[Source data]
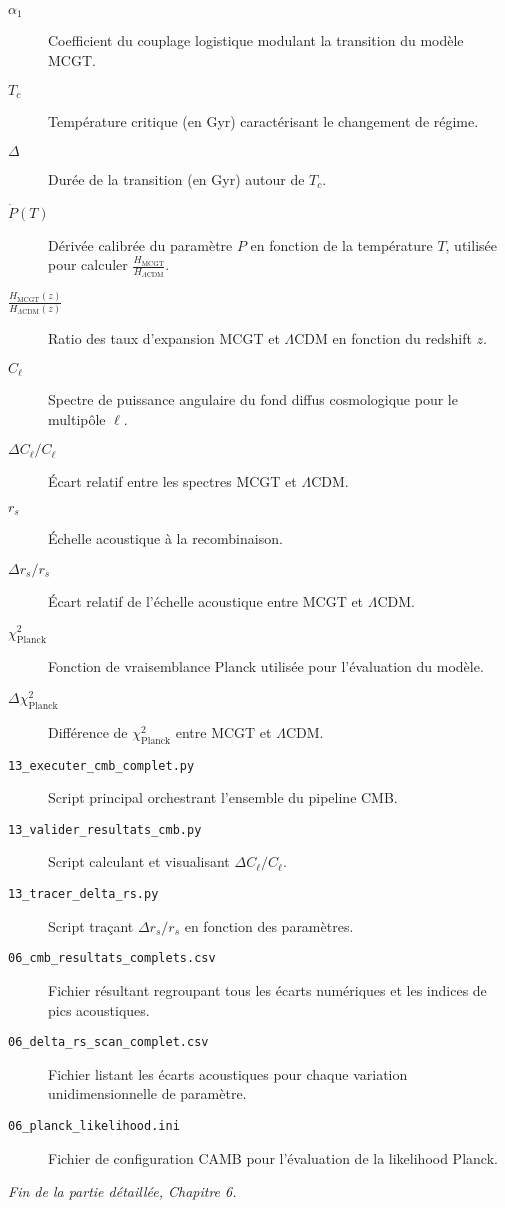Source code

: \begin{description}
  \item[\(\alpha_{1}\)] Coefficient du couplage logistique modulant la transition du modèle MCGT.
  \item[\(T_{c}\)] Température critique (en Gyr) caractérisant le changement de régime.
  \item[\(\Delta\)] Durée de la transition (en Gyr) autour de \(T_{c}\).
  \item[\(\dot P(T)\)] Dérivée calibrée du paramètre \(P\) en fonction de la température \(T\), utilisée pour calculer \(\frac{H_{\mathrm{MCGT}}}{H_{\Lambda\mathrm{CDM}}}\).
  \item[\(\tfrac{H_{\mathrm{MCGT}}(z)}{H_{\Lambda\mathrm{CDM}}(z)}\)] Ratio des taux d’expansion MCGT et \(\Lambda\)CDM en fonction du redshift \(z\).
  \item[\(C_{\ell}\)] Spectre de puissance angulaire du fond diffus cosmologique pour le multipôle \(\ell\).
  \item[\(\Delta C_{\ell}/C_{\ell}\)] Écart relatif entre les spectres MCGT et \(\Lambda\)CDM.
  \item[\(r_{s}\)] Échelle acoustique à la recombinaison.
  \item[\(\Delta r_{s}/r_{s}\)] Écart relatif de l’échelle acoustique entre MCGT et \(\Lambda\)CDM.
  \item[\(\chi^{2}_{\mathrm{Planck}}\)] Fonction de vraisemblance Planck utilisée pour l’évaluation du modèle.
  \item[\(\Delta\chi^{2}_{\mathrm{Planck}}\)] Différence de \(\chi^{2}_{\mathrm{Planck}}\) entre MCGT et \(\Lambda\)CDM.
  \item[\texttt{13\_executer\_cmb\_complet.py}] Script principal orchestrant l’ensemble du pipeline CMB.
  \item[\texttt{13\_valider\_resultats\_cmb.py}] Script calculant et visualisant \(\Delta C_{\ell}/C_{\ell}\).
  \item[\texttt{13\_tracer\_delta\_rs.py}] Script traçant \(\Delta r_{s}/r_{s}\) en fonction des paramètres.
  \item[\texttt{06\_cmb\_resultats\_complets.csv}] Fichier résultant regroupant tous les écarts numériques et les indices de pics acoustiques.
  \item[\texttt{06\_delta\_rs\_scan\_complet.csv}] Fichier listant les écarts acoustiques pour chaque variation unidimensionnelle de paramètre.
  \item[\texttt{06\_planck\_likelihood.ini}] Fichier de configuration CAMB pour l’évaluation de la likelihood Planck.
\end{description}

\bigskip
\noindent\emph{Fin de la partie détaillée, Chapitre 6.}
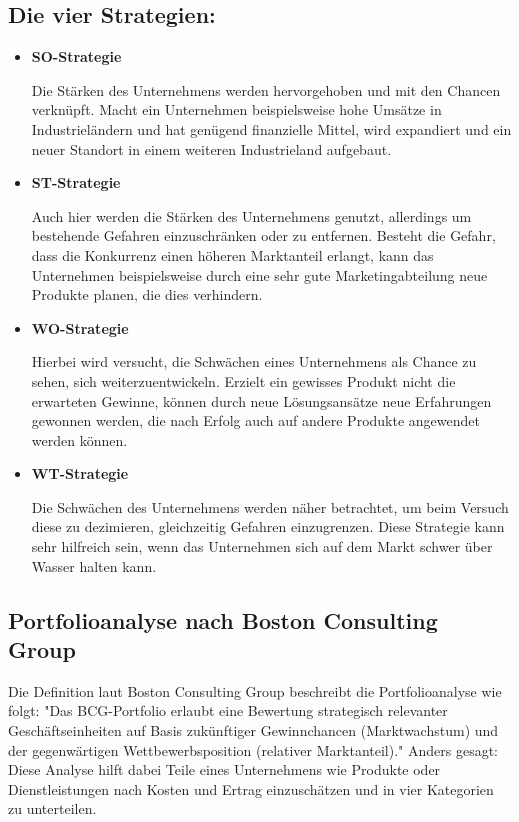     \subsection*{Die vier Strategien:}
    \begin{itemize}
      \item \textbf{SO-Strategie}

      Die Stärken des Unternehmens werden hervorgehoben und mit den Chancen verknüpft. Macht ein Unternehmen beispielsweise hohe Umsätze in Industrieländern und hat
      genügend finanzielle Mittel, wird expandiert und ein neuer Standort in einem weiteren Industrieland aufgebaut.

      \item \textbf{ST-Strategie}

      Auch hier werden die Stärken des Unternehmens genutzt, allerdings um bestehende Gefahren einzuschränken oder zu entfernen. Besteht die Gefahr, dass die Konkurrenz
      einen höheren Marktanteil erlangt, kann das Unternehmen beispielsweise durch eine sehr gute Marketingabteilung neue Produkte planen, die dies verhindern.

      \item \textbf{WO-Strategie}

      Hierbei wird versucht, die Schwächen eines Unternehmens als Chance zu sehen, sich weiterzuentwickeln. Erzielt ein gewisses Produkt nicht die erwarteten Gewinne,
      können durch neue Lösungsansätze neue Erfahrungen gewonnen werden, die nach Erfolg auch auf andere Produkte angewendet werden können.

      \newpage

      \item \textbf{WT-Strategie}

      Die Schwächen des Unternehmens werden näher betrachtet, um beim Versuch diese zu dezimieren, gleichzeitig Gefahren einzugrenzen. Diese Strategie kann sehr hilfreich
      sein, wenn das Unternehmen sich auf dem Markt schwer über Wasser halten kann.
    \end{itemize}

    \subsection*{Portfolioanalyse nach Boston Consulting Group}
    Die Definition laut {Boston Consulting Group\cite{portfolioanalyse}} beschreibt die Portfolioanalyse wie folgt:
    "Das BCG-Portfolio erlaubt eine Bewertung strategisch relevanter Geschäftseinheiten auf Basis zukünftiger Gewinnchancen (Marktwachstum) und der
    gegenwärtigen Wettbewerbsposition (relativer Marktanteil)."
    Anders gesagt: Diese Analyse hilft dabei Teile eines Unternehmens wie Produkte oder Dienstleistungen
    nach Kosten und Ertrag einzuschätzen und in vier Kategorien zu unterteilen.

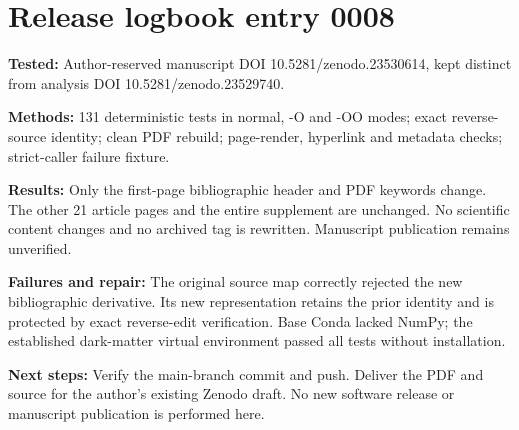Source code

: \section*{Release logbook entry 0008}
\textbf{Tested:} Author-reserved manuscript DOI 10.5281/zenodo.23530614, kept distinct from analysis DOI 10.5281/zenodo.23529740.

\textbf{Methods:} 131 deterministic tests in normal, -O and -OO modes; exact reverse-source identity; clean PDF rebuild; page-render, hyperlink and metadata checks; strict-caller failure fixture.

\textbf{Results:} Only the first-page bibliographic header and PDF keywords change. The other 21 article pages and the entire supplement are unchanged. No scientific content changes and no archived tag is rewritten. Manuscript publication remains unverified.

\textbf{Failures and repair:} The original source map correctly rejected the new bibliographic derivative. Its new representation retains the prior identity and is protected by exact reverse-edit verification. Base Conda lacked NumPy; the established dark-matter virtual environment passed all tests without installation.

\textbf{Next steps:} Verify the main-branch commit and push. Deliver the PDF and source for the author's existing Zenodo draft. No new software release or manuscript publication is performed here.
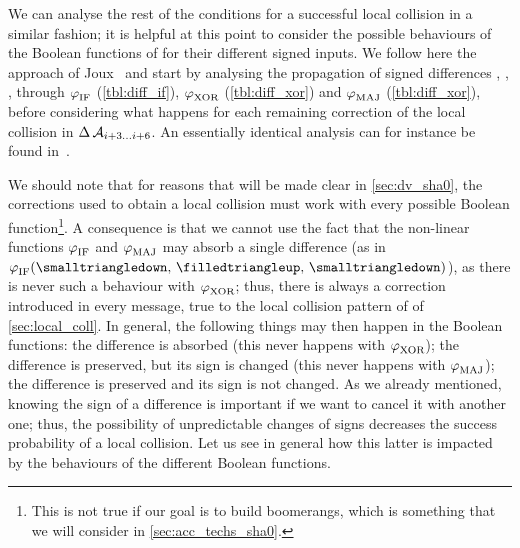 We can analyse the rest of the conditions for a successful local collision in a similar fashion; it is helpful at this point to consider the possible behaviours of the Boolean functions of \sha
for their different signed inputs. We follow here the approach of Joux~\cite[Chapter 5]{algocrypt} and start by analysing the propagation of signed differences \nodiffz, \nodiffo,
\onediffd, \onediffu through $\operatorname{\varphi}_\text{IF}$ (\autoref{tbl:diff_if}), $\operatorname{\varphi}_\text{XOR}$ (\autoref{tbl:diff_xor}) and $\operatorname{\varphi}_\text{MAJ}$ (\autoref{tbl:diff_xor}), before
considering what happens for each remaining correction of the local collision in $\operatorname{\Delta}\mathcal{A}_{i+3\ldots i+6}$.
An essentially identical analysis can for instance be found in~\cite{phdpeyrin,DBLP:journals/joc/BihamCJ15}.

We should note that for reasons that will be made clear in \autoref{sec:dv_sha0}, the corrections used to obtain a local collision must work with every possible Boolean function\footnote{This is not
true if our goal is to build boomerangs, which is something that we will consider in \autoref{sec:acc_techs_sha0}.}.
A consequence is that we cannot use the fact
that the non-linear functions $\operatorname{\varphi}_\text{IF}$ and $\operatorname{\varphi}_\text{MAJ}$ may absorb a single difference (as in \eg $\boolF_\text{IF}(\text{\nodiffz, \onediffu, \nodiffz})$),
as there is never such a behaviour with $\operatorname{\varphi}_\text{XOR}$; thus, there is always a correction introduced in every message, true to the local collision pattern
of \shiun of \autoref{sec:local_coll}. In general, the following things may then happen in the Boolean functions: the difference is absorbed (this never happens
with $\operatorname{\varphi}_\text{XOR}$);
the difference is preserved, but its sign is changed (this never happens with $\operatorname{\varphi}_\text{MAJ}$); the difference is preserved and its sign is not changed.
As we already mentioned, knowing the sign of a difference is important if we want to cancel it with another one; thus, the possibility of
unpredictable changes of signs decreases the success probability of a local collision.
Let us see in general how this latter is impacted by the behaviours of the different Boolean functions.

◆ **Action item**
Search the data above for the string "identity". Report every line where it is found.

◆ **Output of the exercise**
\textbf{Methods:} 131 deterministic tests in normal, -O and -OO modes; exact reverse-source identity; clean PDF rebuild; page-render, hyperlink and metadata checks; strict-caller failure fixture.
\textbf{Failures and repair:} The original source map correctly rejected the new bibliographic derivative. Its new representation retains the prior identity and is protected by exact reverse-edit verification. Base Conda lacked NumPy; the established dark-matter virtual environment passed all tests without installation.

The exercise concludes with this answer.